Berbicara mengenai sikap hakim, seketika teringat kisah Abu Nawas yang mendapatkan wasiat dari ayahnya, syekh Maulana, yang menjadi seorang qadhi (hakim) pada masa kerajaan Harun Ar-Rasyid. Syekh Maulana dikenal sebagai orang yang alim dan bijaksana di wilayah Baghdad sehingga menjadi qadhi (hakim) yang disayangi oleh sultan Harun Ar-Rasyid.

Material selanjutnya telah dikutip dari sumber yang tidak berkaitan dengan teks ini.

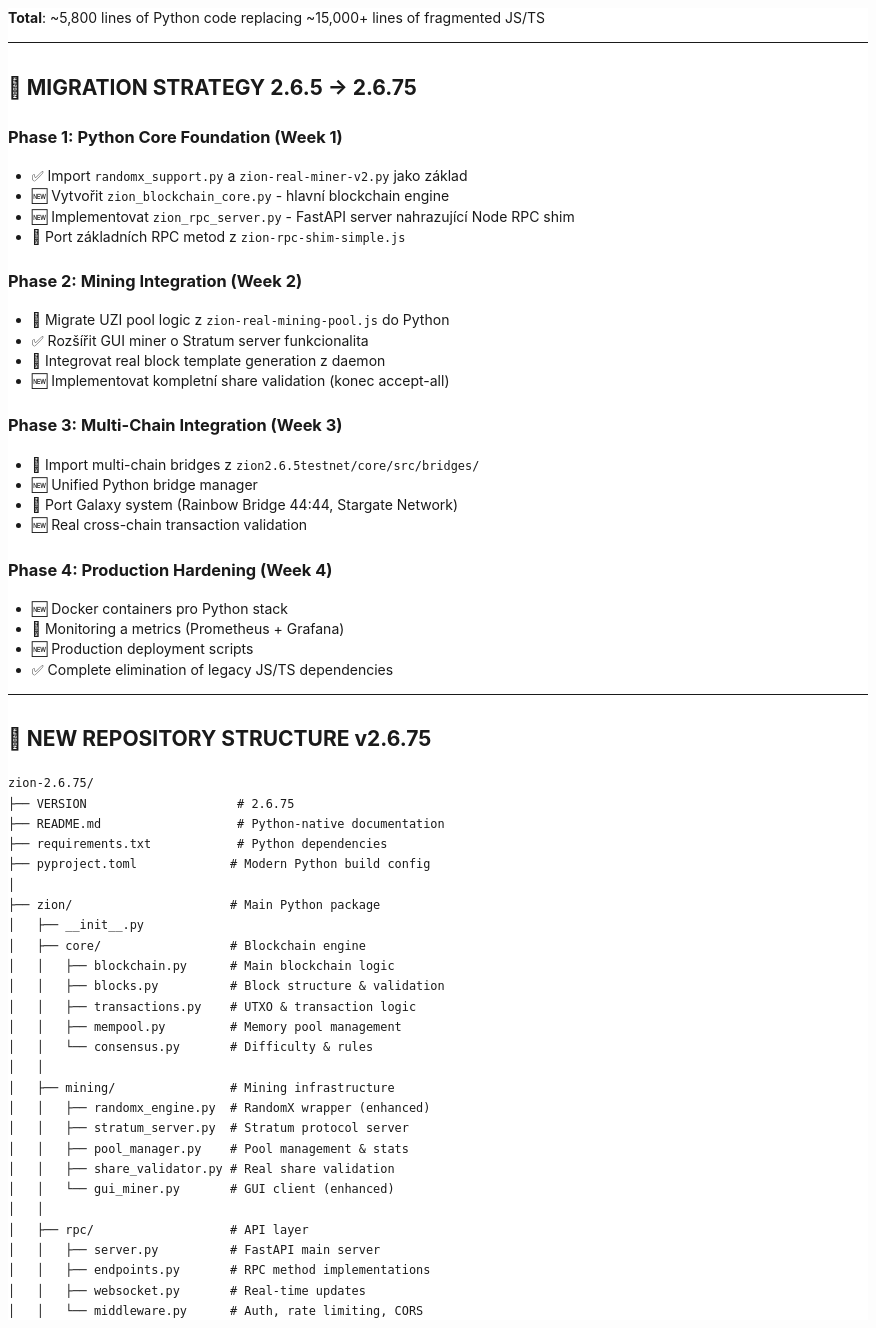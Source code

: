 **Total**: ~5,800 lines of Python code replacing ~15,000+ lines of fragmented JS/TS

---

## 🔄 MIGRATION STRATEGY 2.6.5 → 2.6.75

### Phase 1: Python Core Foundation (Week 1)
- ✅ Import `randomx_support.py` a `zion-real-miner-v2.py` jako základ
- 🆕 Vytvořit `zion_blockchain_core.py` - hlavní blockchain engine
- 🆕 Implementovat `zion_rpc_server.py` - FastAPI server nahrazující Node RPC shim
- 🔄 Port základních RPC metod z `zion-rpc-shim-simple.js`

### Phase 2: Mining Integration (Week 2)  
- 🔄 Migrate UZI pool logic z `zion-real-mining-pool.js` do Python
- ✅ Rozšířit GUI miner o Stratum server funkcionalita 
- 🔄 Integrovat real block template generation z daemon
- 🆕 Implementovat kompletní share validation (konec accept-all)

### Phase 3: Multi-Chain Integration (Week 3)
- 🔄 Import multi-chain bridges z `zion2.6.5testnet/core/src/bridges/`
- 🆕 Unified Python bridge manager
- 🔄 Port Galaxy system (Rainbow Bridge 44:44, Stargate Network)
- 🆕 Real cross-chain transaction validation

### Phase 4: Production Hardening (Week 4)
- 🆕 Docker containers pro Python stack
- 🔄 Monitoring a metrics (Prometheus + Grafana)
- 🆕 Production deployment scripts
- ✅ Complete elimination of legacy JS/TS dependencies

---

## 📂 NEW REPOSITORY STRUCTURE v2.6.75

```
zion-2.6.75/
├── VERSION                     # 2.6.75
├── README.md                   # Python-native documentation
├── requirements.txt            # Python dependencies
├── pyproject.toml             # Modern Python build config
│
├── zion/                      # Main Python package
│   ├── __init__.py
│   ├── core/                  # Blockchain engine
│   │   ├── blockchain.py      # Main blockchain logic
│   │   ├── blocks.py          # Block structure & validation  
│   │   ├── transactions.py    # UTXO & transaction logic
│   │   ├── mempool.py         # Memory pool management
│   │   └── consensus.py       # Difficulty & rules
│   │
│   ├── mining/                # Mining infrastructure
│   │   ├── randomx_engine.py  # RandomX wrapper (enhanced)
│   │   ├── stratum_server.py  # Stratum protocol server
│   │   ├── pool_manager.py    # Pool management & stats
│   │   ├── share_validator.py # Real share validation
│   │   └── gui_miner.py       # GUI client (enhanced)
│   │
│   ├── rpc/                   # API layer
│   │   ├── server.py          # FastAPI main server
│   │   ├── endpoints.py       # RPC method implementations
│   │   ├── websocket.py       # Real-time updates
│   │   └── middleware.py      # Auth, rate limiting, CORS
```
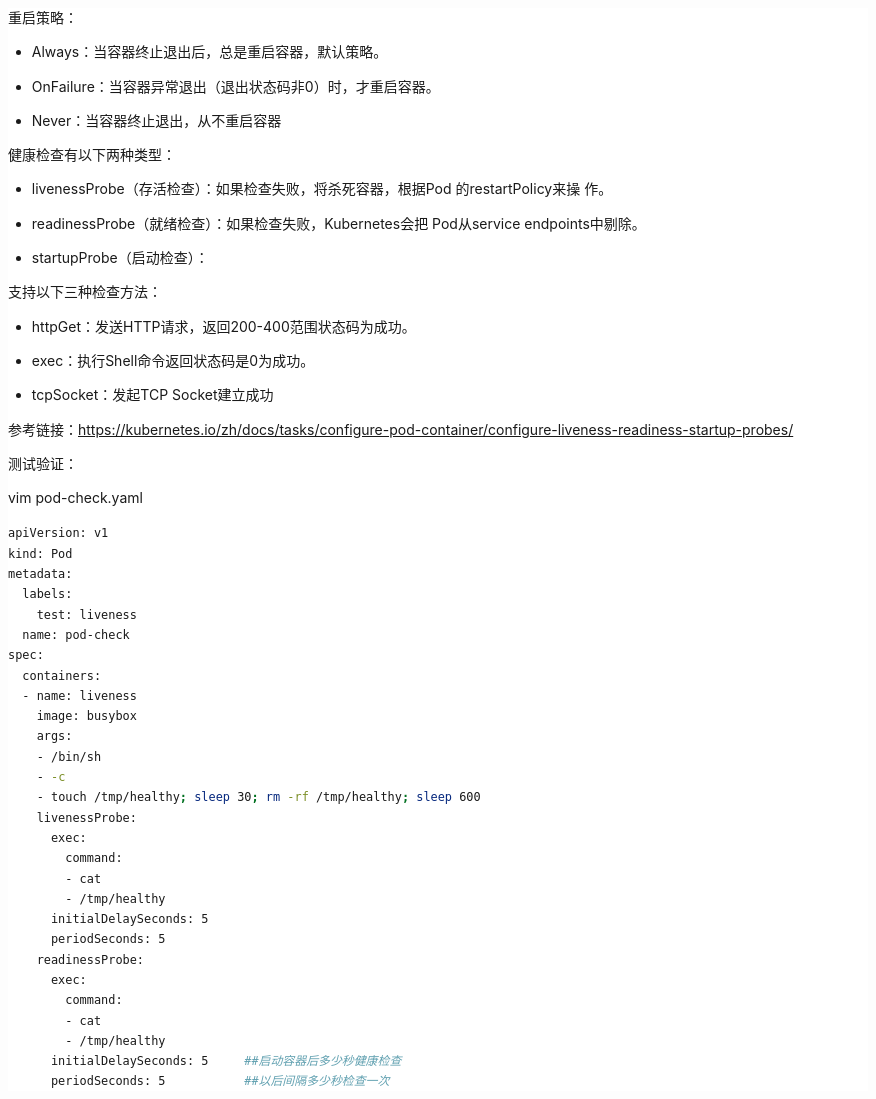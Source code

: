 

重启策略： 

- Always：当容器终止退出后，总是重启容器，默认策略。 

- OnFailure：当容器异常退出（退出状态码非0）时，才重启容器。 

- Never：当容器终止退出，从不重启容器



健康检查有以下两种类型： 

- livenessProbe（存活检查）：如果检查失败，将杀死容器，根据Pod 的restartPolicy来操	    作。 

- readinessProbe（就绪检查）：如果检查失败，Kubernetes会把 Pod从service endpoints中剔除。 

- startupProbe（启动检查）：



支持以下三种检查方法： 

- httpGet：发送HTTP请求，返回200-400范围状态码为成功。 

- exec：执行Shell命令返回状态码是0为成功。 

- tcpSocket：发起TCP Socket建立成功



参考链接：https://kubernetes.io/zh/docs/tasks/configure-pod-container/configure-liveness-readiness-startup-probes/

测试验证：

vim pod-check.yaml 

```bash
apiVersion: v1
kind: Pod
metadata:
  labels:
    test: liveness
  name: pod-check
spec:
  containers:
  - name: liveness
    image: busybox
    args:
    - /bin/sh
    - -c
    - touch /tmp/healthy; sleep 30; rm -rf /tmp/healthy; sleep 600
    livenessProbe:
      exec:
        command:
        - cat
        - /tmp/healthy
      initialDelaySeconds: 5
      periodSeconds: 5
    readinessProbe:
      exec:
        command:
        - cat
        - /tmp/healthy
      initialDelaySeconds: 5     ##启动容器后多少秒健康检查
      periodSeconds: 5           ##以后间隔多少秒检查一次

```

Disaat syekh Maulana sedang sakit parah, beliau meminta Abu Nawas untuk mendekatinya dan mencium kedua telinga ayahnya, dan setelah Abu Nawas mencium kedua telinga ayahnya, Abu Nawas berkata bahwa telinga yang kanan aroma wangi akan tetapi telinga yang kiri tercium aroma busuk, maka ayahnya menceritakan suatu kejadian, pada suatu hari ada dua orang datang untuk mengadukan masalah kepada qadhi Maulana, yang seorang didengarkan keluhannya, dan seorang satunya dihiraukan keluhannya karena qadhi Maulana tidak senang kepada orang tersebut, dan menurut syekh Maulana, inilah resiko menjadi qadhi. Dari kisah tersebut dapat menjadi suatu pengingat bahwa menjadi seorang hakim harus menangani dengan bijak dan dengan memperhatikan kedua pihak.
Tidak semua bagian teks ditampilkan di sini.